My Weekly Appointment With Mediocrity
On life drawing classes, aerial skills and running out of f***s
I seem to be spending most of my life moving from self-induced crisis to self-induced crisis, moved by a desire to curate, edit and post-produce everything I do.
It doesn’t matter if it’s Christmas decorations, an outfit for a random Wednesday morning, or the playlist for a 25-minute trip to the office. If it’s not consistent with The Vision ©, it just has to go.
So it’s no surprise that if you looked into my brain at any given time, you wouldn’t observe any normal decision-making processes, but a one-person editorial meeting where myself and my multiple personalities argue about ideas for the next issue. The jokes write themselves.
Why? It’s the same story as always: everyone around me just seems a tad smarter, hotter, better dressed and positively blessed with some obvious talent that happens to translate exceptionally well on Instagram. So I persevere in my pursuit for self-improvement, fighting off the exhausting ghosts of inadequacy.
Adulthood has taught me that there are only two ways I can successfully drown out the relentlessly self-deprecating demonic chanting in my head (which incidentally sound exactly like the voice of the Co-op self-checkout till): mindless manual activities and the Real Housewives franchise.
Now, I am trying to detox from the Real Housewives because I can clearly feel a principle of necrosis occurring in my prefrontal cortex due to the exposure to all that deliciously dumb entertainment content. I've also cooked every recipe from Nigel Slater’s latest book, rearranged my living room seven times, and considered getting highlights on my hair.
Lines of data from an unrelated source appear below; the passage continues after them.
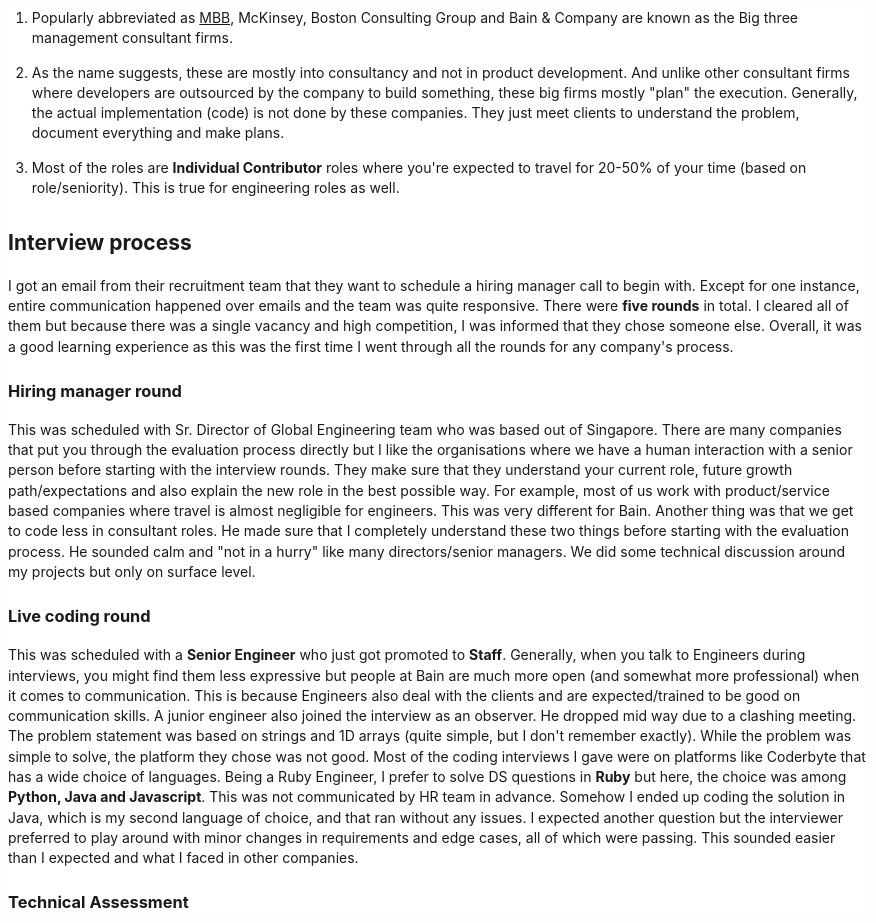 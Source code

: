 1. Popularly abbreviated as [MBB](https://en.wikipedia.org/wiki/Big_Three_(management_consultancies)), McKinsey, Boston Consulting Group and Bain & Company are known as the Big three management consultant firms.

2. As the name suggests, these are mostly into consultancy and not in product development. And unlike other consultant firms where developers are outsourced by the company to build something, these big firms mostly "plan" the execution. Generally, the actual implementation (code) is not done by these companies. They just meet clients to understand the problem, document everything and make plans.

3. Most of the roles are **Individual Contributor** roles where you're expected to travel for 20-50% of your time (based on role/seniority). This is true for engineering roles as well.


## Interview process

I got an email from their recruitment team that they want to schedule a hiring manager call to begin with. Except for one instance, entire communication happened over emails and the team was quite responsive. There were **five rounds** in total. I cleared all of them but because there was a single vacancy and high competition, I was informed that they chose someone else. Overall, it was a good learning experience as this was the first time I went through all the rounds for any company's process.

### Hiring manager round

This was scheduled with Sr. Director of Global Engineering team who was based out of Singapore. There are many companies that put you through the evaluation process directly but I like the organisations where we have a human interaction with a senior person before starting with the interview rounds. They make sure that they understand your current role, future growth path/expectations and also explain the new role in the best possible way. For example, most of us work with product/service based companies where travel is almost negligible for engineers. This was very different for Bain. Another thing was that we get to code less in consultant roles. He made sure that I completely understand these two things before starting with the evaluation process. He sounded calm and "not in a hurry" like many directors/senior managers. We did some technical discussion around my projects but only on surface level.

### Live coding round

This was scheduled with a **Senior Engineer** who just got promoted to **Staff**. Generally, when you talk to Engineers during interviews, you might find them less expressive but people at Bain are much more open (and somewhat more professional) when it comes to communication. This is because Engineers also deal with the clients and are expected/trained to be good on communication skills. A junior engineer also joined the interview as an observer. He dropped mid way due to a clashing meeting. The problem statement was based on strings and 1D arrays (quite simple, but I don't remember exactly). While the problem was simple to solve, the platform they chose was not good. Most of the coding interviews I gave were on platforms like Coderbyte that has a wide choice of languages. Being a Ruby Engineer, I prefer to solve DS questions in **Ruby** but here, the choice was among **Python, Java and Javascript**. This was not communicated by HR team in advance. Somehow I ended up coding the solution in Java, which is my second language of choice, and that ran without any issues. I expected another question but the interviewer preferred to play around with minor changes in requirements and edge cases, all of which were passing. This sounded easier than I expected and what I faced in other companies.

### Technical Assessment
To make a long story short, it was time to find a new hobby.
My friend Camilla suggested aerial skills classes, an activity which Wikipedia describes better than I ever could: “A type of performance in which one or more artists perform aerial acrobatics while hanging from a specialist fabric.”
Imagine! I can already see the Mail Online clickbait headlines advertising the freak accident involving an unnamed Italian man who accidentally hangs himself while dancing to Padam Padam. No thank you.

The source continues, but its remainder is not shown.